WHAT IS NEEDED
Search the data below for the string "Place". Extract every line that contains it.
(GIVEN RECORDS)
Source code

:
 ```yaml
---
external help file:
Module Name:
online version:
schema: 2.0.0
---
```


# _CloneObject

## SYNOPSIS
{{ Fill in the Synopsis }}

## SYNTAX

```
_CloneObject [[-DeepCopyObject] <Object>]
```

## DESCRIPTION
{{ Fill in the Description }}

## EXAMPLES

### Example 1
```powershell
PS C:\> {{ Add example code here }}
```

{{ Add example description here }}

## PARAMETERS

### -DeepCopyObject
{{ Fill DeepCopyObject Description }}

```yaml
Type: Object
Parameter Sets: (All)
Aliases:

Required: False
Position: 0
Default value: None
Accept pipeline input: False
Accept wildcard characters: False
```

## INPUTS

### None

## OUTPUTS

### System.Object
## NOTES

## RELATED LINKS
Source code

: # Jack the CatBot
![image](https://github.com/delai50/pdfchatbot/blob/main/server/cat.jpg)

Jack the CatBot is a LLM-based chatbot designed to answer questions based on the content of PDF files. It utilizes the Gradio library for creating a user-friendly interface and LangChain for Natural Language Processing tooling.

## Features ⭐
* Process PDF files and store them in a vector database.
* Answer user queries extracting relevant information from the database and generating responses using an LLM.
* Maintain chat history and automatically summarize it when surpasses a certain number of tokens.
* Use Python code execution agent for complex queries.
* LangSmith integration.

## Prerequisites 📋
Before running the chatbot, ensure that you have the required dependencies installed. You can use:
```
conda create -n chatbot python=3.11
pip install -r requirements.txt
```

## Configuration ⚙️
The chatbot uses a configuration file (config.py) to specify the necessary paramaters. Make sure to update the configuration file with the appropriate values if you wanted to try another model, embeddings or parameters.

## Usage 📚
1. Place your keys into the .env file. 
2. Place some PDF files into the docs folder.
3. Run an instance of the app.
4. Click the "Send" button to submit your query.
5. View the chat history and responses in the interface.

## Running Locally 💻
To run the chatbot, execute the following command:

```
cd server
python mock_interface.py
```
(End GIVEN RECORDS)
YOUR SOLUTION
1. Place your keys into the .env file. 
2. Place some PDF files into the docs folder.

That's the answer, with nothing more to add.